Review area and how it is found (L x W).

Explain that they will be making a vegetable planting plan using their knowledge of area.

# Explore: Vegetable Bed Area

Explain that students will be placed into teams to determine the area of the vegetable beds. They must work as a team to find the area using the tools provided.

Organize students in teams and give time to measure the length and width of a vegetable bed in feet.

**Management Note:**

Review boundaries, teamwork expectations and signal to return to the gathering space.

Circulate to various groups. Listen for misconceptions, ask questions to guide, but do not give the answers.

Ex: If we are measuring the width of this, where would I place the ruler?

Ex: How do you know this is the length?

Ex: I see you are measuring the total length around the bed. What does that tell us?

Students must record the multiplication of LxW in their journals.

Differentiation Note:

• Struggling students can use a multiplication table for facts and rely on team members

• Students who need a challenge can convert the measurements to inches and/or cm.

• This direction can be given in advance of the explore, or as the teacher circulates.

# Explain: Carrot Planting and Area

Gather students back to the central location.
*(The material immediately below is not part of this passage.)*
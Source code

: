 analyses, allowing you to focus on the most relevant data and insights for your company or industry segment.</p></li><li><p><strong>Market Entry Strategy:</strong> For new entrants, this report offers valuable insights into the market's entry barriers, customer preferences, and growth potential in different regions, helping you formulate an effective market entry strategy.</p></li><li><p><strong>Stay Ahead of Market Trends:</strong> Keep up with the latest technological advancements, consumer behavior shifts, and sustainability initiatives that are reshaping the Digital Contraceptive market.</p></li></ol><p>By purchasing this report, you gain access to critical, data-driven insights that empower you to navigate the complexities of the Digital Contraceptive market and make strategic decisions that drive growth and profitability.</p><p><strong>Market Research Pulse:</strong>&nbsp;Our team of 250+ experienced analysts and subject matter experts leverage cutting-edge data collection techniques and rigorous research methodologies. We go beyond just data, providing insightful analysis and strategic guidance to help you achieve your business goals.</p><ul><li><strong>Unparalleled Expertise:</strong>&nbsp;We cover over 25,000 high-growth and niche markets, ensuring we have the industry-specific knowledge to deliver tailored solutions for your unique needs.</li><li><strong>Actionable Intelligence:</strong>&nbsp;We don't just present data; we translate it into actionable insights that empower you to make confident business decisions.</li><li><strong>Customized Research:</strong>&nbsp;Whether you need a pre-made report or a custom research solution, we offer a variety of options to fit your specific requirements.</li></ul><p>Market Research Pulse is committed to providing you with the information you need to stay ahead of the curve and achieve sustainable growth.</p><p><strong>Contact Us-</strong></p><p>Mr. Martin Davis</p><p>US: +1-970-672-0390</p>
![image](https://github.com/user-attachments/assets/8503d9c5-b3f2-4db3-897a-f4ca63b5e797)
**Ask:** What was the area of the planting space you measured? Share with a partner from a different group.

Use student measurements to demonstrate multiplication.

Model various methods of multiplication based on student use of these methods. Emphasize that length and width can be switched and still produce the same answer. Emphasize vocabulary of factors and products.
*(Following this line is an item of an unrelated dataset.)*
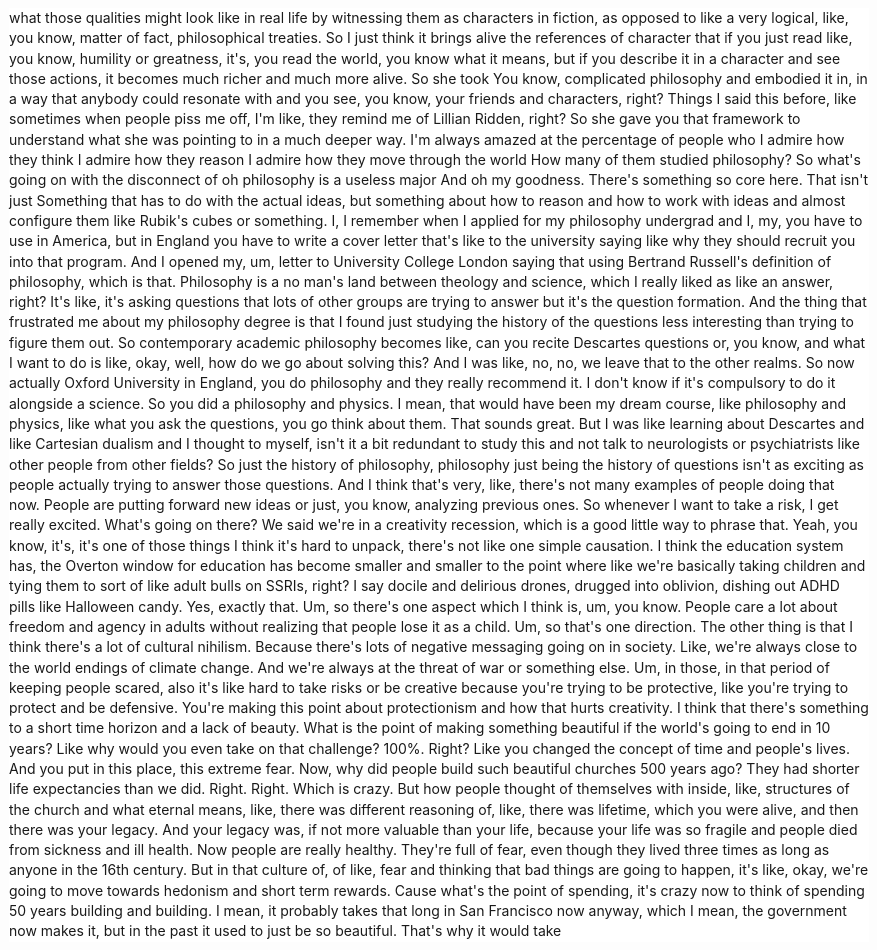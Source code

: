 what those qualities might look like in real life by witnessing them as characters in fiction, as opposed to like a very logical, like, you know, matter of fact, philosophical treaties. So I just think it brings alive the references of character that if you just read like, you know, humility or greatness, it's, you read the world, you know what it means, but if you describe it in a character and see those actions, it becomes much richer and much more alive. So she took You know, complicated philosophy and embodied it in, in a way that anybody could resonate with and you see, you know, your friends and characters, right? Things I said this before, like sometimes when people piss me off, I'm like, they remind me of Lillian Ridden, right? So she gave you that framework to understand what she was pointing to in a much deeper way. I'm always amazed at the percentage of people who I admire how they think I admire how they reason I admire how they move through the world How many of them studied philosophy? So what's going on with the disconnect of oh philosophy is a useless major And oh my goodness. There's something so core here. That isn't just Something that has to do with the actual ideas, but something about how to reason and how to work with ideas and almost configure them like Rubik's cubes or something. I, I remember when I applied for my philosophy undergrad and I, my, you have to use in America, but in England you have to write a cover letter that's like to the university saying like why they should recruit you into that program. And I opened my, um, letter to University College London saying that using Bertrand Russell's definition of philosophy, which is that. Philosophy is a no man's land between theology and science, which I really liked as like an answer, right? It's like, it's asking questions that lots of other groups are trying to answer but it's the question formation. And the thing that frustrated me about my philosophy degree is that I found just studying the history of the questions less interesting than trying to figure them out. So contemporary academic philosophy becomes like, can you recite Descartes questions or, you know, and what I want to do is like, okay, well, how do we go about solving this? And I was like, no, no, we leave that to the other realms. So now actually Oxford University in England, you do philosophy and they really recommend it. I don't know if it's compulsory to do it alongside a science. So you did a philosophy and physics. I mean, that would have been my dream course, like philosophy and physics, like what you ask the questions, you go think about them. That sounds great. But I was like learning about Descartes and like Cartesian dualism and I thought to myself, isn't it a bit redundant to study this and not talk to neurologists or psychiatrists like other people from other fields? So just the history of philosophy, philosophy just being the history of questions isn't as exciting as people actually trying to answer those questions. And I think that's very, like, there's not many examples of people doing that now. People are putting forward new ideas or just, you know, analyzing previous ones. So whenever I want to take a risk, I get really excited. What's going on there? We said we're in a creativity recession, which is a good little way to phrase that. Yeah, you know, it's, it's one of those things I think it's hard to unpack, there's not like one simple causation. I think the education system has, the Overton window for education has become smaller and smaller to the point where like we're basically taking children and tying them to sort of like adult bulls on SSRIs, right? I say docile and delirious drones, drugged into oblivion, dishing out ADHD pills like Halloween candy. Yes, exactly that. Um, so there's one aspect which I think is, um, you know. People care a lot about freedom and agency in adults without realizing that people lose it as a child. Um, so that's one direction. The other thing is that I think there's a lot of cultural nihilism. Because there's lots of negative messaging going on in society. Like, we're always close to the world endings of climate change. And we're always at the threat of war or something else. Um, in those, in that period of keeping people scared, also it's like hard to take risks or be creative because you're trying to be protective, like you're trying to protect and be defensive. You're making this point about protectionism and how that hurts creativity. I think that there's something to a short time horizon and a lack of beauty. What is the point of making something beautiful if the world's going to end in 10 years? Like why would you even take on that challenge? 100%. Right? Like you changed the concept of time and people's lives. And you put in this place, this extreme fear. Now, why did people build such beautiful churches 500 years ago? They had shorter life expectancies than we did. Right. Right. Which is crazy. But how people thought of themselves with inside, like, structures of the church and what eternal means, like, there was different reasoning of, like, there was lifetime, which you were alive, and then there was your legacy. And your legacy was, if not more valuable than your life, because your life was so fragile and people died from sickness and ill health. Now people are really healthy. They're full of fear, even though they lived three times as long as anyone in the 16th century. But in that culture of, of like, fear and thinking that bad things are going to happen, it's like, okay, we're going to move towards hedonism and short term rewards. Cause what's the point of spending, it's crazy now to think of spending 50 years building and building. I mean, it probably takes that long in San Francisco now anyway, which I mean, the government now makes it, but in the past it used to just be so beautiful. That's why it would take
Draw out, or post a chart of a vegetable bed cut into the 32 squares in square foot gardening and explain that each square is one square foot which can be written as 1ft.2

**Ask:** Why do you think we call this a square foot? How does knowing the area help us determine the number of square feet we have to work with? What do you think the "2" represents when writing square feet?
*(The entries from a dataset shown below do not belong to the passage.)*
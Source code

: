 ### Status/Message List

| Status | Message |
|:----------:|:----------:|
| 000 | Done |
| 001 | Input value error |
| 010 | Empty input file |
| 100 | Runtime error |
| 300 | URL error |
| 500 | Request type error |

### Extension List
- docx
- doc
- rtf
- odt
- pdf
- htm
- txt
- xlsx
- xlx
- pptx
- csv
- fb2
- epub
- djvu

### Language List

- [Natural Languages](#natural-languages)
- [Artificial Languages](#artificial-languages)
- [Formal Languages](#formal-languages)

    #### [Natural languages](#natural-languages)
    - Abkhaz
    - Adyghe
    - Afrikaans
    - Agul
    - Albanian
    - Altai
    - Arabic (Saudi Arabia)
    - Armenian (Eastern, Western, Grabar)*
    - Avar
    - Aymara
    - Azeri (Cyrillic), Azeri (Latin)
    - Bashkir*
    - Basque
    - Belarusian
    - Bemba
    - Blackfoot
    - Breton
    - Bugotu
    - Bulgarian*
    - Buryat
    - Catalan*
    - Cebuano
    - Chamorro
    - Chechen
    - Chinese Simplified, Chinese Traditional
Explain that this is important if we need to add fertilizer or mulch or to know how much space a certain plant might need.

Hand out and/or post the attached square foot planting guide and give them time to look over it.

**Ask:** How many carrots can be planted in 1ft.2 ?

Differentiation note:

• Vary question difficulty as needed. Examples include:

• How many spinach plants can be planted in 6 ft2 ?

• If carrot seeds cost $1.25 each, how much would it cost to plant a square foot?

• If 4 pole bean plants yield, 50 beans, how many square feet should be planted for a yield of 1,000 beans?

# Elaborate: Planting Plan

Teams will use their calculation, as well as the planting chart, to create a planting plan for a raised bed.

Have them draw out configurations of boxes, list the area in square feet, pick a plant that they would use for that space and multiply to determine the number of plants they will need.

Students can extend this to plan for the entire bed, or a fraction of a total bed.

Model as needed, or choose a student to model.

# Evaluate: Plans for Raised Beds

Student planting guides can be used as an informal evaluation of the concept.

Students should share their plans for the raised beds.

For individual evaluation have students replicate it in their journal.

Close by again emphasizing the importance of multiplication fluency for solving "real world problems" and congratulate students for using their math skills to create a planting plan.

# Extension Ideas

Complete the activity using cm instead of inches.

Or

Students can use the measurements and instructions on fertilizer to determine the amount of fertilizer necessary.

Or

Students can determine the amount of soil needed using extending from area to volume.

Or

Advanced applications could involve negative space. For example: How much mulch would we need if we mulched all around the beds but not inside them?

Or

Students could create a planting plan based on a specific recipe. The recipe could tie to one that shows is part of a reading anchor text, or one that gets at nutrition goals.

Or

Students could make a planting chart based on nutritional value, vegetable yield needed to sell at a school-based farmers market.

Or

Students could use nutrition value charts to make the "most" nutritious garden based on a specific vitamin or mineral goal.